The Devils effectively bought themselves some time on finding a replacement for Brodeur post-retirement, and will run with the proven mix of Brodeur and Hedberg for the next two years. There were rumors Salvador might walk, but he ultimately chose to stay in New Jersey. Janssen and Barch are fairly irrelevant fantasy signings, but important depth moves. The biggest move came with the departure of Parise, and the question that follows is what will happen to the offense in New Jersey. The biggest person slated for a bigger role will be Adam Henrique, who has proven himself to be worthy of ice time in critical situations with clutch performance. That being said, Zajac is most likely to line up with Kovalchuk and unless Henrique gets a star winger to skate with, his performance will not be nearly as high as it could be. He is still going to be a solid player, but he’ll need some support to reach that next level. The danger for New Jersey is that opponents will have fewer stars to cover now, but it also opens the door for guys like Tedenby and Josefson to finally elevate their game.
NY Islanders – Acquired Lubomir Visnovsky, Signed Matt Carkner to a three-year contract, signed Brad Boyes, Eric Boulton, Matt Watkins, Jon Landry, Colin McDonald, and Brandon DeFazio to one-year contracts. Lost PA Parenteau to Colorado.
The two big moves in Long Island were acquiring Visnovsky and losing Parenteau to free agency. Visnovsky had an atrocious year last season, but is well aware and has even called it the worst year of his career. He is certainly eager for a strong rebound and is just one year removed from a 68-point campaign. Having Visnovsky and Streit on the blue line will certainly help, but the team desperately needed some grit on the back end as well, which is why they targeted Matt Carkner. Up front, there is an opening on the top line with Parenteau gone and Okposo is most likely to see a big production increase. If the Isles keep Nielsen centering the third line, it is possible that they might have two scoring lines, depending on the development of guys like Niederreiter, Grabner, Bailey, and Strome. Regardless, the Islanders have made subtle improvements and appear to be in a position to finally convert some of their prospects into NHL assets.

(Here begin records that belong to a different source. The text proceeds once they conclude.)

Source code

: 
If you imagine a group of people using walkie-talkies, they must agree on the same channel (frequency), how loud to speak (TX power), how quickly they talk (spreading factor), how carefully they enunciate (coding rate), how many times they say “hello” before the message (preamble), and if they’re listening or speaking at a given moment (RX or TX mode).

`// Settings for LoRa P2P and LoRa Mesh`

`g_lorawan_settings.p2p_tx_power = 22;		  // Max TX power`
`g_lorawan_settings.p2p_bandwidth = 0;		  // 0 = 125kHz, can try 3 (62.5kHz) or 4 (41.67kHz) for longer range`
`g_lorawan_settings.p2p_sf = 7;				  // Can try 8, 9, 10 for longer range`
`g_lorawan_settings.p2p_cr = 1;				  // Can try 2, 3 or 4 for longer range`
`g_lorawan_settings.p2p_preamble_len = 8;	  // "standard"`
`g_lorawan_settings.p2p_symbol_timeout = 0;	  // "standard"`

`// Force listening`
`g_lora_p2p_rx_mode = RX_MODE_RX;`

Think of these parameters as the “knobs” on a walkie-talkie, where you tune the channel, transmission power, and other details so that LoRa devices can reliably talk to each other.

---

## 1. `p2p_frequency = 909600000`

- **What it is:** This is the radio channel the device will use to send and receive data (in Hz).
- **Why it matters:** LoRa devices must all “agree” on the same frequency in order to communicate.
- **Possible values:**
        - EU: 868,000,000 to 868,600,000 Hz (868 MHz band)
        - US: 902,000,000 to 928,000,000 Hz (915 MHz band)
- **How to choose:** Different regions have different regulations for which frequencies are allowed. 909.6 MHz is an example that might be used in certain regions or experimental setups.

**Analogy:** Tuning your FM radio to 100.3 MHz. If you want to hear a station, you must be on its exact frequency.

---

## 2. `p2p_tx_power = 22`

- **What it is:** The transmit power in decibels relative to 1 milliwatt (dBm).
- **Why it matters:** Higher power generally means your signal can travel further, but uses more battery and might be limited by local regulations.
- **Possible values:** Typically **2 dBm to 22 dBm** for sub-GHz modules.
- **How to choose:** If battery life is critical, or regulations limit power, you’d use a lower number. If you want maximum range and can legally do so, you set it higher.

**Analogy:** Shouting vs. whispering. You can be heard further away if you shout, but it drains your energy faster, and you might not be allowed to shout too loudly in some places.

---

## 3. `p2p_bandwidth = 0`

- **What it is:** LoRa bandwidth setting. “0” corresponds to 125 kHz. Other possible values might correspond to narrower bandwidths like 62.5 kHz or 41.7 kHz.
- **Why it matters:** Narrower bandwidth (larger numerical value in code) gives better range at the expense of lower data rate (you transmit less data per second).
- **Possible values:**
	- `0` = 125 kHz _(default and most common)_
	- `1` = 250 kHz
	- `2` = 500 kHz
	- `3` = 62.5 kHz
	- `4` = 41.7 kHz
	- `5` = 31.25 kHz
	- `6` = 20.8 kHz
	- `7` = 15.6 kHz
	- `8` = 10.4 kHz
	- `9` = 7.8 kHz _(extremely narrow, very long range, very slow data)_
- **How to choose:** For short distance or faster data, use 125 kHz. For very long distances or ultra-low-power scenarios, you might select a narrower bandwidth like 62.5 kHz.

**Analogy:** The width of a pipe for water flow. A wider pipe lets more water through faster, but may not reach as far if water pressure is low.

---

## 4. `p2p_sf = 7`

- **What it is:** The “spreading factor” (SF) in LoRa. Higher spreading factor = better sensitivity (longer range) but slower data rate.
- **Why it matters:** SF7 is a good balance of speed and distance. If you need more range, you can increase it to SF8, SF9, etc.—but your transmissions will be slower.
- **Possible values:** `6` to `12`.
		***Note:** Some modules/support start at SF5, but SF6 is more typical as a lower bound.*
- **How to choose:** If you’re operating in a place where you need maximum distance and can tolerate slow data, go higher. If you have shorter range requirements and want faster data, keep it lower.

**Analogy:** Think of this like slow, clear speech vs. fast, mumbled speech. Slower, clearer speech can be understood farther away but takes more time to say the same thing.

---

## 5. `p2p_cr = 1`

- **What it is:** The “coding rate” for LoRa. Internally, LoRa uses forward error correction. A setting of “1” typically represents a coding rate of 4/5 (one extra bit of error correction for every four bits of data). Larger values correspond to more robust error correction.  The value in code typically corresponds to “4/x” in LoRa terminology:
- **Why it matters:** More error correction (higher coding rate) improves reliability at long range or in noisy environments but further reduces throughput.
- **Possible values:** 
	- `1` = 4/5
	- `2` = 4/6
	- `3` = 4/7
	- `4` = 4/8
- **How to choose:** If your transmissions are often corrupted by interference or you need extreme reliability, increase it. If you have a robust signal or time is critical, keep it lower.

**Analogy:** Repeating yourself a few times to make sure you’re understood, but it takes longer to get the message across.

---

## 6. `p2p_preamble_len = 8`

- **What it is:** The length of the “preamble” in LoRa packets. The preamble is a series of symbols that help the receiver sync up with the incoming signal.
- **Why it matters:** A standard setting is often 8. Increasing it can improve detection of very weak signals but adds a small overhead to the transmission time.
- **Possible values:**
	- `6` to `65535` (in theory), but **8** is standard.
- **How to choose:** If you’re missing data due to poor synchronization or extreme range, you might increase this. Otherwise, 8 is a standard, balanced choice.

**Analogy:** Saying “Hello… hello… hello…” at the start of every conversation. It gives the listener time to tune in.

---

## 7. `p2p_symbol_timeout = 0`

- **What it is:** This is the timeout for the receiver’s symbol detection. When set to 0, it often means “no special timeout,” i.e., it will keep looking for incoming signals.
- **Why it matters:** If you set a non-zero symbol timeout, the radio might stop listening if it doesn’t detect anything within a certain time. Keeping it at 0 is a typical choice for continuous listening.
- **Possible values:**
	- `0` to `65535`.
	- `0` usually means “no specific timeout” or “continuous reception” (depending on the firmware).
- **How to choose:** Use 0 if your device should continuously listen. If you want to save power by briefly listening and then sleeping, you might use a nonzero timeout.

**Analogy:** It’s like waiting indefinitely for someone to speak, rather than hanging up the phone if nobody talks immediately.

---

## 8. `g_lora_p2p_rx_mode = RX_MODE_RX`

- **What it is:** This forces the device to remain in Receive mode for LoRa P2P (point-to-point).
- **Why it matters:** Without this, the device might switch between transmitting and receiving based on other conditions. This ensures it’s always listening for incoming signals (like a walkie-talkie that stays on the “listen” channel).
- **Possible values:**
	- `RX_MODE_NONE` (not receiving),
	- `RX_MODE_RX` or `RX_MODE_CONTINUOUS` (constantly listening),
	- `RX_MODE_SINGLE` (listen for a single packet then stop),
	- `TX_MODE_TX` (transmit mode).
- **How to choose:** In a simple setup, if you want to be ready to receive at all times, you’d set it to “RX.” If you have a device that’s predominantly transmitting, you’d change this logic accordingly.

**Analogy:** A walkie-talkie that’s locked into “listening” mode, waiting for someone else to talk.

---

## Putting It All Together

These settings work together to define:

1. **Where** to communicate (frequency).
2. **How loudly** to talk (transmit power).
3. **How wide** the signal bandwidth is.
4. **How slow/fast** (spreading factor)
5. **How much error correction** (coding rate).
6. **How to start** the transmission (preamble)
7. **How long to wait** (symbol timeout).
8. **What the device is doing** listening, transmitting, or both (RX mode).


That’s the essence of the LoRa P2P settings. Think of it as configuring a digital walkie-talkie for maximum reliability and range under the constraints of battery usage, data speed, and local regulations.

The Biron signing solidifies the goaltending in New York for two more years. Lundqvist has and will continue to be the man in New York, but Biron has proved to be a reliable backup who can provide breathing room in small doses while Lundqvist carries the bulk of the workload. With his new contract, Arron Asham will now have played for all five of the Atlantic Division teams. He will bring some grit and occasional offense. Pyatt is an interesting addition, as he will likely slot in for bottom minutes, but may get a look or two with Brad Richards or Derek Stepan, depending on the Rangers’ injury situation. Haley and Bickel are merely depth additions. Although they still need to re-sign Del Zotto and/or Stralman, they have over $15M in cap space and have most of last season’s 109-point roster still intact. Regardless of what they do in the playoffs, this Rangers team will have plenty of fantasy relevant players next season.